Dla osób, które korzystają z YouTube w szerokim zakresie – od najnowszych wiadomości technologicznych, przez stand-up, muzykę, kulinaria i sport, po treści edukacyjne oraz podróżnicze – uporządkowanie tej różnorodności okazuje się wyzwaniem nie do pokonania bez odpowiednich narzędzi. Obecny system, bazujący głównie na porządku alfabetycznym oraz algorytmicznym doborze treści, nie tylko nie pomaga, ale często wręcz utrudnia dotarcie do poszukiwanych materiałów.
Problem organizacji subskrypcji staje się szczególnie dotkliwy wtedy, gdy użytkownik chce skupić się na jednym temacie. Chociaż można przeszukiwać historię czy używać wyszukiwarki, żadna z tych opcji nie daje pełnej kontroli. Co więcej, sortowanie subskrypcji wg „nowej aktywności” czy „najtrafniejszych treści” w aplikacji mobilnej często zawodzi, a na telewizorach z Google TV logika sortowania przestaje mieć jakikolwiek sens. W efekcie łatwo przegapić nowe, interesujące filmy, które przez brak odpowiedniej organizacji nie zostają wyświetlone użytkownikowi na czas.

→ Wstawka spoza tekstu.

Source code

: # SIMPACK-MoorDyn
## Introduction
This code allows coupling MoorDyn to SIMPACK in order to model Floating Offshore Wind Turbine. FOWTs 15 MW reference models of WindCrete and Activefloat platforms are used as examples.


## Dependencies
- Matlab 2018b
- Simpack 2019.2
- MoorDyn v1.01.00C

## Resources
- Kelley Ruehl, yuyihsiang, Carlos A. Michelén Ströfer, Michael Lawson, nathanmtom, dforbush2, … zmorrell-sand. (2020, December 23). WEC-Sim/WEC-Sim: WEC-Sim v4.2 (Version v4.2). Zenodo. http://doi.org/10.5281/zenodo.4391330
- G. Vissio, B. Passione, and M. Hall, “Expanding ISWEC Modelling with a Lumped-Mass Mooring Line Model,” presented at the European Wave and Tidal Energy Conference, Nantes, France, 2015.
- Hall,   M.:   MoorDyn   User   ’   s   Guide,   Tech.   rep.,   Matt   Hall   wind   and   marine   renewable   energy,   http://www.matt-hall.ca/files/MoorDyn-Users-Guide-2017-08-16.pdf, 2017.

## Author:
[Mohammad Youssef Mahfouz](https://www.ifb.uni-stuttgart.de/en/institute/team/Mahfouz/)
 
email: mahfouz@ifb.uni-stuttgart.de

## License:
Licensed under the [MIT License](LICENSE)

Dla wielu użytkowników klasyczne rozwiązania, takie jak foldery, są esencją porządku i kontroli. Podobnie jak katalogi na pulpicie Windows czy playlisty w Spotify, foldery mogłyby umożliwić tworzenie grup tematycznych – na przykład „Technologia”, „Gotowanie”, „Sport”, „Komedia” – dzięki czemu znalezienie odpowiedniego kanału czy treści stawałoby się znacznie prostsze. Co istotne, takie podejście pozwala również oddzielić zainteresowania prywatne od tych zawodowych – coś, co dla wielu twórców i profesjonalistów korzystających z YouTube na co dzień ma ogromne znaczenie.
To, czego potrzeba, to nie zaawansowana technologia czy kolejne funkcje oparte na sztucznej inteligencji. Użytkownicy nie proszą o innowacje, które mają „zrewolucjonizować doświadczenie”, lecz o coś prostego i sprawdzonego – narzędzie dające kontrolę i porządek. Funkcja, którą inne aplikacje i systemy operacyjne wdrożyły dekady temu, jak foldery w systemie Xerox PARC z lat 80., nadal nie została zaimplementowana w jednym z najczęściej używanych serwisów wideo na świecie.
Mimo licznych zmian, jakie Google wprowadza do interfejsu i działania YouTube – często przesadzając z dynamicznym eksperymentowaniem – brak podstawowych narzędzi organizacyjnych zaczyna coraz bardziej irytować długoletnich użytkowników. Ci, którzy płacą abonament, oglądają filmy regularnie i mają dziesiątki, jeśli nie setki subskrybowanych kanałów, oczekują od usługi stabilności, wygody i funkcjonalności. Niestety, zamiast tego są bombardowani nowinkami w stylu Shorts, zmieniającymi się gestami lub banerami informującymi o materiałach dostępnych tylko dla członków.
Google, czas wsłuchać się w głos użytkowników. Wprowadź foldery, tagi albo jakiekolwiek inne rozwiązanie umożliwiające ręczne grupowanie subskrypcji. To proste narzędzie mogłoby diametralnie poprawić jakość korzystania z platformy, zwłaszcza dla aktywnych i płacących użytkowników. Bez potrzeby rewolucyjnych zmian, bez integracji AI, po prostu funkcja, która odda kontrolę w ręce użytkownika i pozwoli mu oglądać to, co chce, wtedy, kiedy chce.